Bonus: When I saw this on the way in I just assumed someone was getting ready to take pictures for a wedding or quinceañera.
So it was surprising to come out and see a man in a suit.
As I remember (and those memories are now nearly 50 years old), there was still disagreement about whether to start a computer science department when I started as an undergraduate in the fall of 1969. So my degrees refer to the department of Mathematical Sciences, which no one ever understands.
As indicated in the previous reply I started taking computer courses in my junior year starting off with the inaugural ELEC220. I was a BIOC major and my uncle recommended that I should take some computer courses since that was becoming important for research. I discovered I much preferred computers over wet lab but I already was a 2nd semester junior and was not going to throw those courses away (at the time the three courses considered to be the most challenging were BIOC360, CHEM310 (physical chemistry) and Physics 301 (mechanics) and the BIOC major got to take two of the three usually in the same semester. Having survived that I kept the BIOC major and satisfied the computer science with a double in MATHSCI. I was able to get my MEE in the 5th year program but it also was really computer science
The visitors themselves were exceptional. The list of young people whom they suggested as potential hires was equally incredible. Had Rice followed their advice and hired several of them, we would have created an amazing department, almost two decades before the founding of RIce’s Computer Science Department in 1984.
Marty Graham had left Rice in late 1965 over his frustration in getting the administration to accept the idea of a computer science department. He was quickly installed in computer science at Berkeley, and Walter Orvedahl became director of the Rice Computer Project. I didn’t get to talk with him about his feelings in the matter. It was interesting for me to read the notes above as I was very busy adding core memory and other things to the R1 and Walter never had much to say about the meetings with the visitors.
Core memory. Ferrite donuts strung on criss-crossing wires. So primitive, but it worked.

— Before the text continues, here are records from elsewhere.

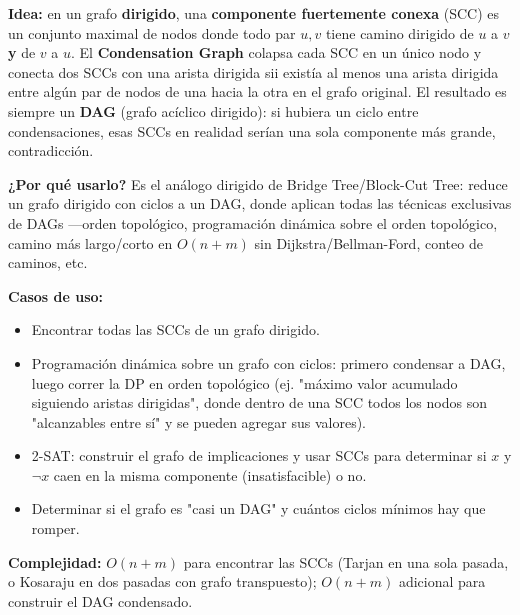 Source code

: \documentclass[10pt,a4paper,twocolumn]{article}
\begin{document}
\textbf{Idea:} en un grafo \textbf{dirigido}, una \textbf{componente
fuertemente conexa} (SCC) es un conjunto maximal de nodos donde todo
par $u, v$ tiene camino dirigido de $u$ a $v$ \textbf{y} de $v$ a
$u$. El \textbf{Condensation Graph} colapsa cada SCC en un único
nodo y conecta dos SCCs con una arista dirigida sii existía al menos
una arista dirigida entre algún par de nodos de una hacia la otra en
el grafo original. El resultado es siempre un \textbf{DAG} (grafo
acíclico dirigido): si hubiera un ciclo entre condensaciones, esas
SCCs en realidad serían una sola componente más grande, contradicción.

\textbf{¿Por qué usarlo?} Es el análogo dirigido de Bridge
Tree/Block-Cut Tree: reduce un grafo dirigido con ciclos a un DAG,
donde aplican todas las técnicas exclusivas de DAGs —orden
topológico, programación dinámica sobre el orden topológico, camino
más largo/corto en $O(n+m)$ sin Dijkstra/Bellman-Ford, conteo de
caminos, etc.

\textbf{Casos de uso:}

\begin{itemize}
    \item Encontrar todas las SCCs de un grafo dirigido.
    \item Programación dinámica sobre un grafo con ciclos: primero
    condensar a DAG, luego correr la DP en orden topológico (ej.
    "máximo valor acumulado siguiendo aristas dirigidas", donde
    dentro de una SCC todos los nodos son "alcanzables entre sí" y
    se pueden agregar sus valores).
    \item 2-SAT: construir el grafo de implicaciones y usar SCCs
    para determinar si $x$ y $\neg x$ caen en la misma componente
    (insatisfacible) o no.
    \item Determinar si el grafo es "casi un DAG" y cuántos ciclos
    mínimos hay que romper.
\end{itemize}

\textbf{Complejidad:} $O(n + m)$ para encontrar las SCCs (Tarjan en
una sola pasada, o Kosaraju en dos pasadas con grafo transpuesto);
$O(n + m)$ adicional para construir el DAG condensado.
\end{document}

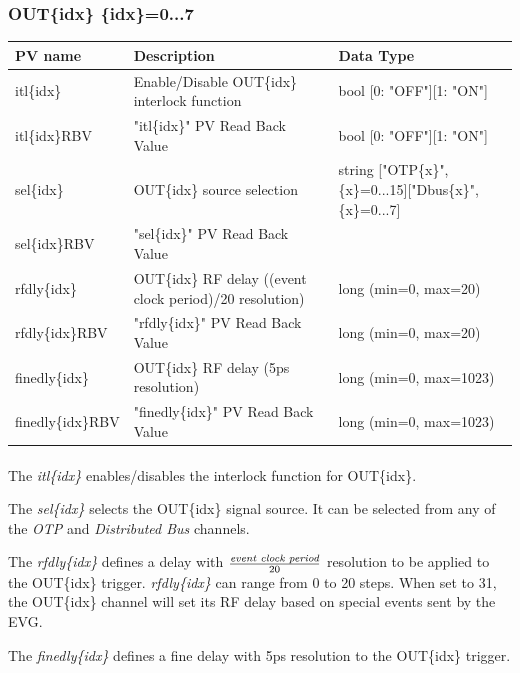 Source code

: \documentclass[openany]{article}
\begin{document}
		\subsubsection{OUT\{idx\} \{idx\}=0...7}\label{pvgroup:evre-out}
			\begin{center}
			\begin{tabular}{| m{2.8cm} m{6cm} m{6cm} |}
			    \hline
			    \bfseries PV name & \bfseries Description & \bfseries Data Type \\ \hline
			    itl\{idx\} & Enable/Disable OUT\{idx\} interlock function & bool [0: "OFF"][1: "ON"] \\ \hline
			    itl\{idx\}RBV & "itl\{idx\}" PV Read Back Value & bool [0: "OFF"][1: "ON"] \\ \hline
			    sel\{idx\} & OUT\{idx\} source selection & string ["OTP\{x\}", \{x\}=0...15]["Dbus\{x\}", \{x\}=0...7] \\ \hline
			    sel\{idx\}RBV & "sel\{idx\}" PV Read Back Value &  \\ \hline
			    rfdly\{idx\} & OUT\{idx\} RF delay ((event clock period)/20 resolution) & long (min=0, max=20) \\ \hline
			    rfdly\{idx\}RBV & "rfdly\{idx\}" PV Read Back Value & long (min=0, max=20) \\ \hline
			    finedly\{idx\} & OUT\{idx\} RF delay (5ps resolution) & long (min=0, max=1023) \\ \hline
			    finedly\{idx\}RBV & "finedly\{idx\}" PV Read Back Value & long (min=0, max=1023) \\ \hline 
			\end{tabular}
			\end{center}

			\paragraph{} The \emph{itl\{idx\}} enables/disables the interlock function for OUT\{idx\}.
			\par The \emph{sel\{idx\}} selects the OUT\{idx\} signal source. It can be selected from any of the \emph{OTP} and \emph{Distributed Bus} channels.
			\par The \emph{rfdly\{idx\}} defines a delay with \( \frac{\emph{event clock period}}{20} \) resolution to be applied to the OUT\{idx\} trigger. \emph{rfdly\{idx\}} can range from 0 to 20 steps. When set to 31, the OUT\{idx\} channel will set its RF delay based on special events sent by the EVG.
			\par The \emph{finedly\{idx\}} defines a fine delay with 5ps resolution to the OUT\{idx\} trigger.
\end{document}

There was a time when I couldn’t do anything unless:
FORT.SYSIN.DD*
I was hired in the Spring of 1968 in Electrical Engineering and never shown any of the material from that meeting. Nor did I know that a Professor of Computer Science position had existed at Rice.
The name “Dr. Hobcroft” listed as potential faculty in automata theory is likely to be a typographical error. I am not aware of any such individual in the field, but one of the most prominent names in automata theory is Dr. John Hopcroft, a Stanford PhD who was at Princeton in 1966 and who moved to Cornell shortly thereafter.